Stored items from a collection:
___

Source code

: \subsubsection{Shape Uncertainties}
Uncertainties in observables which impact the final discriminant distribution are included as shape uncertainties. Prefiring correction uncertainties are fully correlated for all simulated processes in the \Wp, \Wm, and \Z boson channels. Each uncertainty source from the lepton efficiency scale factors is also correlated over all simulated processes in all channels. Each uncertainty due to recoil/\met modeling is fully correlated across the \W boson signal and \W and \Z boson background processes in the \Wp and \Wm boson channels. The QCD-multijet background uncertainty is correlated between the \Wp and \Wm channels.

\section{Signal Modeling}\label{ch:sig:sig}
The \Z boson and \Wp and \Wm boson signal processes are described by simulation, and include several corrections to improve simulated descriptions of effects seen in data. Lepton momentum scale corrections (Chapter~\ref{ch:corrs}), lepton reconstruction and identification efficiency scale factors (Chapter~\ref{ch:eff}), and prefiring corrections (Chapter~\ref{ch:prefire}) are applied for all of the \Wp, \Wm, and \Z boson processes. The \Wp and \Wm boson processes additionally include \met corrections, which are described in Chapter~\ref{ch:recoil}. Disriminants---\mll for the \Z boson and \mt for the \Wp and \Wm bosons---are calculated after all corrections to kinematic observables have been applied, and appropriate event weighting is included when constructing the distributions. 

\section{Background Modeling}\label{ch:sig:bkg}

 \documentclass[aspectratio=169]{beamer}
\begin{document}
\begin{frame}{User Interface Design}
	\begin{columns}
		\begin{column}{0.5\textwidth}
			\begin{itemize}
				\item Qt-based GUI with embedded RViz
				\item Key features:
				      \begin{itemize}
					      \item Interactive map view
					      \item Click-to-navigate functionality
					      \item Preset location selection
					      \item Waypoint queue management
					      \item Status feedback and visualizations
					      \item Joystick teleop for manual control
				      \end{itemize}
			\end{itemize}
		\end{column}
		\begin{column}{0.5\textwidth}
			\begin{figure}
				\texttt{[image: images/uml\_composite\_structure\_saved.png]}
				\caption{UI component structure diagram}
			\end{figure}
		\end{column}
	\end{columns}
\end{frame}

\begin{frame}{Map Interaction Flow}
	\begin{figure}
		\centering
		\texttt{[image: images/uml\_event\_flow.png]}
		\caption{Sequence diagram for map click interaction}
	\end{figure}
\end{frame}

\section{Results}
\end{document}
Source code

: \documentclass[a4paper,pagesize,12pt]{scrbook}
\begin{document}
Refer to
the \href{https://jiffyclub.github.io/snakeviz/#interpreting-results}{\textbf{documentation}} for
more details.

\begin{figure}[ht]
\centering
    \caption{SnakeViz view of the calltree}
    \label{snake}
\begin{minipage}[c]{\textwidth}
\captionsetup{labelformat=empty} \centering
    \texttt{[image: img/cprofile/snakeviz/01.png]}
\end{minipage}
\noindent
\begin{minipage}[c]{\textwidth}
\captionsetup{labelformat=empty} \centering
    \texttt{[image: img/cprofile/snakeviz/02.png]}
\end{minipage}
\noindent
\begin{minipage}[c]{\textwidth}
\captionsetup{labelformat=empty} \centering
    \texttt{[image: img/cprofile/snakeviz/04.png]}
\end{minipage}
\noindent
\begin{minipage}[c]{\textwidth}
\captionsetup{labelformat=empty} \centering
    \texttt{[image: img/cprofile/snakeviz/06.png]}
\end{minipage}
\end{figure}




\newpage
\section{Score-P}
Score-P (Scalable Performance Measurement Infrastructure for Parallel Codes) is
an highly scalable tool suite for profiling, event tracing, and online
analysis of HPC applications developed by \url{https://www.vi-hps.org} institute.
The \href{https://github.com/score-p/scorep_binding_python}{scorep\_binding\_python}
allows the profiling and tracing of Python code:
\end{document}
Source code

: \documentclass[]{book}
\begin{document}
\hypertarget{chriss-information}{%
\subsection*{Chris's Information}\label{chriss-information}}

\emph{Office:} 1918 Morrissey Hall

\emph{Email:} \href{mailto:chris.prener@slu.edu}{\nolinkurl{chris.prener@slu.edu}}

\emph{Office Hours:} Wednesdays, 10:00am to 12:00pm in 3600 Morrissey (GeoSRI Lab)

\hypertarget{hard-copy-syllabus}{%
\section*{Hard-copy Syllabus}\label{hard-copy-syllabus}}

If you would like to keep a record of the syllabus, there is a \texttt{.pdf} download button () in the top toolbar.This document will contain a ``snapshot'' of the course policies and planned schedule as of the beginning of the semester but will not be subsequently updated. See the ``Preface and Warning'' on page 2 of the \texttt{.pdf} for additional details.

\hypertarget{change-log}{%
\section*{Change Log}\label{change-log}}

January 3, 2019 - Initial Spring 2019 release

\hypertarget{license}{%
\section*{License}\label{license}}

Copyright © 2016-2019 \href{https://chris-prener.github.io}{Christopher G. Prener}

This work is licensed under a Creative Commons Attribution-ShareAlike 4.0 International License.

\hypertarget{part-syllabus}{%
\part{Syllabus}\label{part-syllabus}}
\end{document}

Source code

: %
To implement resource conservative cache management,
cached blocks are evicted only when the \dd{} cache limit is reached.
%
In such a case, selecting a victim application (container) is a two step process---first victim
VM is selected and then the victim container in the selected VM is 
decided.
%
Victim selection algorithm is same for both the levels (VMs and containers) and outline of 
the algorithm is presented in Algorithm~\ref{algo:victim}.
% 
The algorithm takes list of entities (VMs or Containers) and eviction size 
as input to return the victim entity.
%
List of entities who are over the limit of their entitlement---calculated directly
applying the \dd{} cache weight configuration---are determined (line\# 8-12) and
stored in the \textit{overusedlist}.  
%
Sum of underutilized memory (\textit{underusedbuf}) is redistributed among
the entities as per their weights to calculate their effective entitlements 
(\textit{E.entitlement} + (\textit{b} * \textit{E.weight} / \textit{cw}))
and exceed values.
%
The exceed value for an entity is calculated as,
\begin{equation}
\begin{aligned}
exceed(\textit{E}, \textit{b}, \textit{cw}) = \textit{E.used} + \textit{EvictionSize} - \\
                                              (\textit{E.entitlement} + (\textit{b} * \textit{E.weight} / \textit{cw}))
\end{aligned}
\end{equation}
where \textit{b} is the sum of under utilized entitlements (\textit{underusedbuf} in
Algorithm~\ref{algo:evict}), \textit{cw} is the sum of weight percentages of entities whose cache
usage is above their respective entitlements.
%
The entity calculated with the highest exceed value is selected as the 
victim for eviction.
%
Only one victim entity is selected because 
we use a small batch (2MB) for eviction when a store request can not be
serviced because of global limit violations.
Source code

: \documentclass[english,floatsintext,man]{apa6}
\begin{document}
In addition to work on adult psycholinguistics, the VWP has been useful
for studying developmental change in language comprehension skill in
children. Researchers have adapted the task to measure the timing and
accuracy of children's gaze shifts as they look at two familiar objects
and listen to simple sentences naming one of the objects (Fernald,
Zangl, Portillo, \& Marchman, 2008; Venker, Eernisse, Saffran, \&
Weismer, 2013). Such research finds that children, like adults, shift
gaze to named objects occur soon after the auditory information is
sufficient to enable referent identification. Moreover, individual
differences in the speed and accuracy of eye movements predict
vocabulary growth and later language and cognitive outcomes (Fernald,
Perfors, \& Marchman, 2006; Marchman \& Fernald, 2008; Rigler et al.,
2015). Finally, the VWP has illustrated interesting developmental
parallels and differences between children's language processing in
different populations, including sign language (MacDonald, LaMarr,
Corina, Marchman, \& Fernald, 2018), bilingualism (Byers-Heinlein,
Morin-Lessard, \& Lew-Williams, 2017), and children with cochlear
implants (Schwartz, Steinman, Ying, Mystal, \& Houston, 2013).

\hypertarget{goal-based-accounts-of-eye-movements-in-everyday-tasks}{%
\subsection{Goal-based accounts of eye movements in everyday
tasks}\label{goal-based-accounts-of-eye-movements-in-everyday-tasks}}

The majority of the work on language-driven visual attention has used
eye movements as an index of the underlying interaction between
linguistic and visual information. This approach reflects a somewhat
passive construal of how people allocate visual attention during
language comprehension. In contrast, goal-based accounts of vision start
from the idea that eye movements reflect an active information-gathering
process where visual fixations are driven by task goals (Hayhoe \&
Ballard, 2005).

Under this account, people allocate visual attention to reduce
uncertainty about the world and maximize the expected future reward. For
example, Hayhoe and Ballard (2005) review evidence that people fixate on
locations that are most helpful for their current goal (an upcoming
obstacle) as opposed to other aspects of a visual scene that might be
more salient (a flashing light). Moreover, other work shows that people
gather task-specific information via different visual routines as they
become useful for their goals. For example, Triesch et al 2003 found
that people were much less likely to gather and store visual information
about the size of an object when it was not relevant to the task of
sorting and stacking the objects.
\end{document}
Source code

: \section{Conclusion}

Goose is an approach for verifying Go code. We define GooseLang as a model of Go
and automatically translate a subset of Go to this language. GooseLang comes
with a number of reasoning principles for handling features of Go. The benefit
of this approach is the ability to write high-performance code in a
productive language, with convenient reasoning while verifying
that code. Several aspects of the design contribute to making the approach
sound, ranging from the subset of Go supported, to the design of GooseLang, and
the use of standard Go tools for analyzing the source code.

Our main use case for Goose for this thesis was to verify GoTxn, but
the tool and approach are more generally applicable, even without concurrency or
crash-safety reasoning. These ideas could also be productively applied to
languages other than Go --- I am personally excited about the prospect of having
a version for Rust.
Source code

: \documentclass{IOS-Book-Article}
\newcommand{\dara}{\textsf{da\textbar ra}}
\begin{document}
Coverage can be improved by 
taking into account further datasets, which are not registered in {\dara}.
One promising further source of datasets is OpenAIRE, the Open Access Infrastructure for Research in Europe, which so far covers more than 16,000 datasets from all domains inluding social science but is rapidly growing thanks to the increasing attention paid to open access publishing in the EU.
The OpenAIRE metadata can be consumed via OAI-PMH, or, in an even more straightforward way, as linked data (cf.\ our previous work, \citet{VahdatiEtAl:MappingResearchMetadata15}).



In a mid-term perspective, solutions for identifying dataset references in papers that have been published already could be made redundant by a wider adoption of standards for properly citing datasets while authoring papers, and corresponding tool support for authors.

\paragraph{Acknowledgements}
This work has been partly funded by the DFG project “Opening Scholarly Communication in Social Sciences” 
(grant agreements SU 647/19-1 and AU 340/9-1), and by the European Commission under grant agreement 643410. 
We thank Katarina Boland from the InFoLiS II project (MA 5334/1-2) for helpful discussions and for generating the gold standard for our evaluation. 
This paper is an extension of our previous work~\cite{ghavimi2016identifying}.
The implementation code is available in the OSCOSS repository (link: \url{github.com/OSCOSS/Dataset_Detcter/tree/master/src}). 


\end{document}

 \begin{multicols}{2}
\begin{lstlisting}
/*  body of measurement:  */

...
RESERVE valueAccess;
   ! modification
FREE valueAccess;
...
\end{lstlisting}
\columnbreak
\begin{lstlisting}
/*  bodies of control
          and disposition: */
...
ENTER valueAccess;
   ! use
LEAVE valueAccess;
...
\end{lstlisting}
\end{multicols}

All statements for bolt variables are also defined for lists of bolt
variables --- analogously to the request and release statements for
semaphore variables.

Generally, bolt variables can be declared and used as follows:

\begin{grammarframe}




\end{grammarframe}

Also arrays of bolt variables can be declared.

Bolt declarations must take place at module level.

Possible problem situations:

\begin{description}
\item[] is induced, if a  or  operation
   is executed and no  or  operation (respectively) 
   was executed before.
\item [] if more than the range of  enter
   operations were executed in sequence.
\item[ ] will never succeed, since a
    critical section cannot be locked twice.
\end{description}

___

- **Problem statement**
For the entries above, give only the number of lines that contain the word "change".

- **Problem solution**
3